Non senza tragedie, che dimostrano quanto l'esodo verso le terre cristiane non fosse un'opzione facile per i monaci e i laici mozarabici, ma una vita pericolosa sulla frontiera, paragonabile a quella dei kibbutz di frontiera di Israele. A più riprese, e in particolare alla fine del X secolo, durante le devastanti spedizioni di Almanzor, questa sede religiosa, troppo ben situata su una comoda via di invasione, fu devastata e la sua comunità massacrata. Nella prima metà del X secolo furono fondati (o rifondati) i monasteri di Mazote, Penalba e Wamba, Tabara alla fine del IX secolo e Castaneda, alle porte meridionali della Galizia, poco dopo la metà del X secolo.
Ovunque in questi insediamenti, documenti e opere d'arte indicano un'immigrazione mozarabica, di solito fin dall'inizio, e talvolta, come abbiamo visto, specificamente cordovana. È in queste isole di Mozarabia, conservate nel cuore dei regni cristiani precariamente liberati, che fiorì la maggior parte dell'arte che chiamiamo mozarabica.

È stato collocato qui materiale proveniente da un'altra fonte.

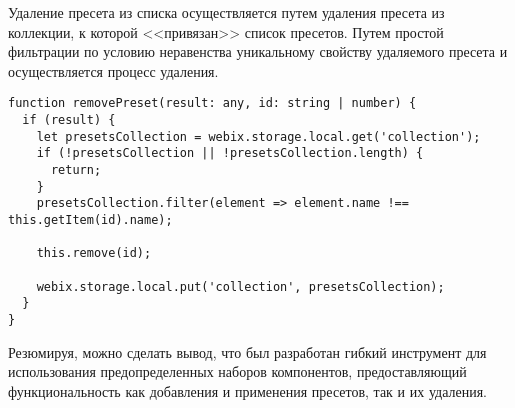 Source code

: Удаление пресета из списка осуществляется путем удаления пресета из коллекции, к которой <<привязан>> список пресетов. Путем простой фильтрации по условию неравенства уникальному свойству удаляемого пресета и осуществляется процесс удаления.

\begin{lstlisting}
function removePreset(result: any, id: string | number) {
  if (result) {
    let presetsCollection = webix.storage.local.get('collection');
    if (!presetsCollection || !presetsCollection.length) {
      return;
    }
    presetsCollection.filter(element => element.name !== this.getItem(id).name);

    this.remove(id);

    webix.storage.local.put('collection', presetsCollection);
  }
}
\end{lstlisting}

Резюмируя, можно сделать вывод, что был разработан гибкий инструмент для использования предопределенных наборов компонентов, предоставляющий функциональность как добавления и применения пресетов, так и их удаления.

I mozarabi di Toledo dopo la riconquista cristiana del 1085 e tutti coloro che conservarono la loro personalità culturale e la loro fede nelle comunità mozarabiche del sud quando la riconquista le raggiunse mostrarono una fedeltà paragonabile al loro modo di vivere come cristiani e di costruire, scolpire e dipingere per Dio....Cosi, La semplice descrizione della loro storia fornisce un quadro più chiaro di come sia nato il contenuto di ciò che intendiamo con il sostantivo o l'aggettivo "mozarabico".

Tre situazioni distinte hanno portato i mozarabi a percepire la propria originalità e a farla percepire nei tipi di società in cui sono sopravvissuti successivamente come mozarabi.
In primo luogo, in patria, di fronte all'Islam, nella Spagna, soprattutto quella meridionale e centrale, occupata e sempre più profondamente plasmata dai suoi conquistatori arabi.
Poi, nella loro situazione di "sfollati" all'interno o alla "frontiera" dei regni della reconquista del nord, dove si fusero solo lentamente e progressivamente nel crogiolo leonese e castigliano, ma anche navarrese, aragonese e catalano: un processo accelerato, se non forzato, dalla romanizzazione del monachesimo e della liturgia, avvenuta sotto l'influenza dei cluniacensi a partire dalla fine del XII secolo.
Infine, un posto speciale spetta agli irriducibili, coloro che cercarono costantemente di riconquistare l'indipendenza politica fin dai primi decenni dell'invasione e che spesso ci riuscirono tra il 711 e il 1085. Sono i mozarabi della Urbs regia, coloro che strapparono ai principi della reconquista la conferma dei loro privilegi religiosi e che ancora oggi sono orgogliosi di poter ricevere i sacramenti secondo l'antico rito ispanico e di essere così riconosciuti come mozarabi: un nome che furono i primi, almeno allo stato della nostra documentazione, a portare nei documenti ufficiali.
A loro spettò il compito di riaccendere la fiamma della Mozarabia in Spagna, organizzando il primo Congresso Internazionale di Studi Mozarabici a Toledo nell'ottobre 1975.
 



[1] Nella Spagna medievale, le immunità locali, concesse dai sovrani a città, feudi ed enti ecclesiastici, e i capitoli con i quali, valendosi di queste immunità, tali enti davano forza di legge, con il consenso del sovrano, alle loro consuetudini. (Treccani)

 

[2] Reinos de Taifas: gli Stati musulmani nella penisola iberica (Treccani).